Personal information
- Born: March 20, 1998 (age 28) Kent, Washington, U.S.
- Listed height: 6 ft 3 in (1.91 m)
- Listed weight: 232 lb (105 kg)

Career information
- High school: Kentridge (Kent)
- College: Idaho State (2016–2021)
- NFL draft: 2022: undrafted

Career history
- Miami Dolphins (2022–2025); New York Giants (2025)*; New England Patriots (2026–present)*;
- * Offseason or practice squad member only

Awards and highlights
- First-team All-Big Sky (2020); Second-team All-Big Sky (2021);

Career NFL statistics as of 2026
- Receptions: 12
- Receiving yards: 107
- Stats at Pro Football Reference

= Tanner Conner =

American football player (born 1998)

Tanner Conner (born March 20, 1998) is an American professional football tight end for the New England Patriots of the National Football League (NFL). He played college football for the Idaho State Bengals.

==Early life==
Conner grew up in Kent, Washington and attended Kentridge High School, where he played basketball and football and was a hurdler on the track team. As a senior, he won the state championship in the 300-meter hurdles. Conner was not originally recruited to play college football and committed to run track at Idaho State before receiving an offer to also play football at the school.

==College career==
Conner redshirted his freshman football season at Idaho State. Conner was named honorable mention All-Big Sky Conference after finishing his redshirt sophomore season with 47 receptions for 792 yards and eight touchdowns. He was named first-team All-Big Sky. after catching 34 passes for 685 yards and three touchdowns as a redshirt junior. Conner entered his redshirt senior season as the 12th-most athletic player in college football on sportswriter Bruce Feldman's annual "Freaks List". He finished the season with 42 receptions for 735 yards with four touchdowns and was named second-team All-Big Sky. After the conclusion of his college career, Conner was invited to play in the 2022 East–West Shrine Bowl.

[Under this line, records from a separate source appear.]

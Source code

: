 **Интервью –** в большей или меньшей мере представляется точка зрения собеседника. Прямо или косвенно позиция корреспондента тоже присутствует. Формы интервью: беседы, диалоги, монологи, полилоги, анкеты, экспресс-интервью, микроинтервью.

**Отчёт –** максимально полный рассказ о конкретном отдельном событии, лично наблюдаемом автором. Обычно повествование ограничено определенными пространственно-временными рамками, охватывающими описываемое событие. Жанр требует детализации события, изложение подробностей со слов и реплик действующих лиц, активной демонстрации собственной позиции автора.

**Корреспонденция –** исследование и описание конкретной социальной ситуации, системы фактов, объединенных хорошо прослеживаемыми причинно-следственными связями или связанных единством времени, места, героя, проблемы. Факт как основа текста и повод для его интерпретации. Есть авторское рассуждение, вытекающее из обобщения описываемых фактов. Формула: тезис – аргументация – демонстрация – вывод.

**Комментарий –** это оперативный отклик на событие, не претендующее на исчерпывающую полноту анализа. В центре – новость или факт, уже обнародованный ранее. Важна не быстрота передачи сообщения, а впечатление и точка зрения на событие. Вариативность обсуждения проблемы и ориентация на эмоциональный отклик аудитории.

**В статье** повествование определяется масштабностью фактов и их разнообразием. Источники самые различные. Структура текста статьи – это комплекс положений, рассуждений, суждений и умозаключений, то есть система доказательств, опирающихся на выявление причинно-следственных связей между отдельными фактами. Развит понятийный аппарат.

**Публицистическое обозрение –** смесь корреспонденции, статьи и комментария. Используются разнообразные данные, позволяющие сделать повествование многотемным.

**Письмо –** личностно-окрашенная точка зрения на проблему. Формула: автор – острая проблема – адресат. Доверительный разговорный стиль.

Conner also was a member of Idaho State's track and field team. He competed in the 110 meter hurdles, 100 meters, and the 4 × 100 meters relay during the outdoor season and the 60 meter hurdles and the 60 meters during indoor events.

==Professional career==

Pre-draft measurables
| Height | Weight | Arm length | Hand span | Wingspan | 40-yard dash | 10-yard split | 20-yard split | 20-yard shuttle | Three-cone drill | Vertical jump | Broad jump | Bench press |
| 6 ft 3 in (1.91 m) | 226 lb (103 kg) | 31+7⁄8 in (0.81 m) | 9+1⁄2 in (0.24 m) | 6 ft 5+1⁄4 in (1.96 m) | 4.50 s | 1.61 s | 2.60 s | 4.41 s | 7.15 s | 39.0 in (0.99 m) | 10 ft 7 in (3.23 m) | 19 reps |
All values from Pro Day

===Miami Dolphins===
Conner was signed by the Miami Dolphins as an undrafted free agent on April 30, 2022, shortly after the conclusion of the 2022 NFL draft. He made the Dolphins' initial 53-man roster out of training camp.

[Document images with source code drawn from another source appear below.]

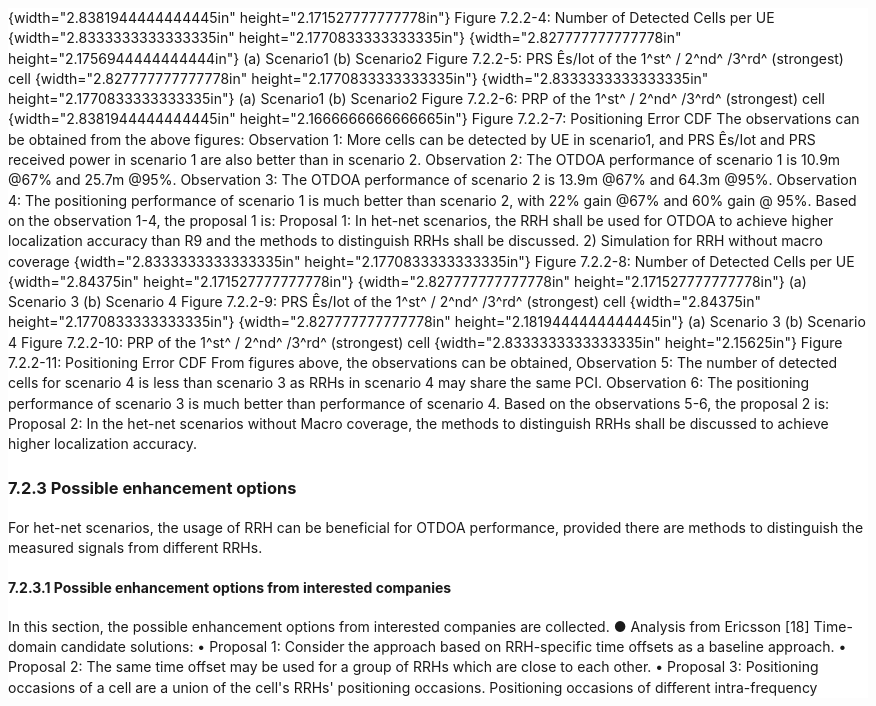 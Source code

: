{width="2.8381944444444445in" height="2.171527777777778in"}
Figure 7.2.2-4: Number of Detected Cells per UE
{width="2.8333333333333335in" height="2.1770833333333335in"}
{width="2.827777777777778in" height="2.1756944444444444in"}
(a) Scenario1 (b) Scenario2
Figure 7.2.2-5: PRS Ês/Iot of the 1^st^ / 2^nd^ /3^rd^ (strongest) cell
{width="2.827777777777778in" height="2.1770833333333335in"}
{width="2.8333333333333335in" height="2.1770833333333335in"}
(a) Scenario1 (b) Scenario2
Figure 7.2.2-6: PRP of the 1^st^ / 2^nd^ /3^rd^ (strongest) cell
{width="2.8381944444444445in" height="2.1666666666666665in"}
Figure 7.2.2-7: Positioning Error CDF
The observations can be obtained from the above figures:
Observation 1: More cells can be detected by UE in scenario1, and PRS Ês/Iot
and PRS received power in scenario 1 are also better than in scenario 2.
Observation 2: The OTDOA performance of scenario 1 is 10.9m \@67% and 25.7m
\@95%.
Observation 3: The OTDOA performance of scenario 2 is 13.9m \@67% and 64.3m
\@95%.
Observation 4: The positioning performance of scenario 1 is much better than
scenario 2, with 22% gain \@67% and 60% gain @ 95%.
Based on the observation 1-4, the proposal 1 is:
Proposal 1: In het-net scenarios, the RRH shall be used for OTDOA to achieve
higher localization accuracy than R9 and the methods to distinguish RRHs shall
be discussed.
2) Simulation for RRH without macro coverage
{width="2.8333333333333335in" height="2.1770833333333335in"}
Figure 7.2.2-8: Number of Detected Cells per UE
{width="2.84375in" height="2.171527777777778in"} {width="2.827777777777778in"
height="2.171527777777778in"}
(a) Scenario 3 (b) Scenario 4
Figure 7.2.2-9: PRS Ês/Iot of the 1^st^ / 2^nd^ /3^rd^ (strongest) cell
{width="2.84375in" height="2.1770833333333335in"} {width="2.827777777777778in"
height="2.1819444444444445in"}
(a) Scenario 3 (b) Scenario 4
Figure 7.2.2-10: PRP of the 1^st^ / 2^nd^ /3^rd^ (strongest) cell
{width="2.8333333333333335in" height="2.15625in"}
Figure 7.2.2-11: Positioning Error CDF
From figures above, the observations can be obtained,
Observation 5: The number of detected cells for scenario 4 is less than
scenario 3 as RRHs in scenario 4 may share the same PCI.
Observation 6: The positioning performance of scenario 3 is much better than
performance of scenario 4.
Based on the observations 5-6, the proposal 2 is:
Proposal 2: In the het-net scenarios without Macro coverage, the methods to
distinguish RRHs shall be discussed to achieve higher localization accuracy.
### 7.2.3 Possible enhancement options
For het-net scenarios, the usage of RRH can be beneficial for OTDOA
performance, provided there are methods to distinguish the measured signals
from different RRHs.
#### 7.2.3.1 Possible enhancement options from interested companies
In this section, the possible enhancement options from interested companies
are collected.
● Analysis from Ericsson [18]
Time-domain candidate solutions:
• Proposal 1: Consider the approach based on RRH-specific time offsets as a
baseline approach.
• Proposal 2: The same time offset may be used for a group of RRHs which are
close to each other.
• Proposal 3: Positioning occasions of a cell are a union of the cell's RRHs'
positioning occasions. Positioning occasions of different intra-frequency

On August 29, 2023, Conner was waived by the Dolphins and re-signed to the practice squad. He signed a reserve/future contract with Miami on January 15, 2024.

On November 6, 2025, Conner was waived by the Dolphins, and re-signed to the practice squad. He was released on December 17.

===New York Giants===
On December 18, 2025, Conner was signed to the New York Giants' practice squad. He signed a reserve/future contract with New York on January 5, 2026.

On August 30, 2026, Conner was waived by the Giants as part of final roster cuts.

===New England Patriots===
On September 22, 2026, Conner signed with the New England Patriots practice squad.

==Personal life==
Conner's father, Andy, played college football at the University of Oregon.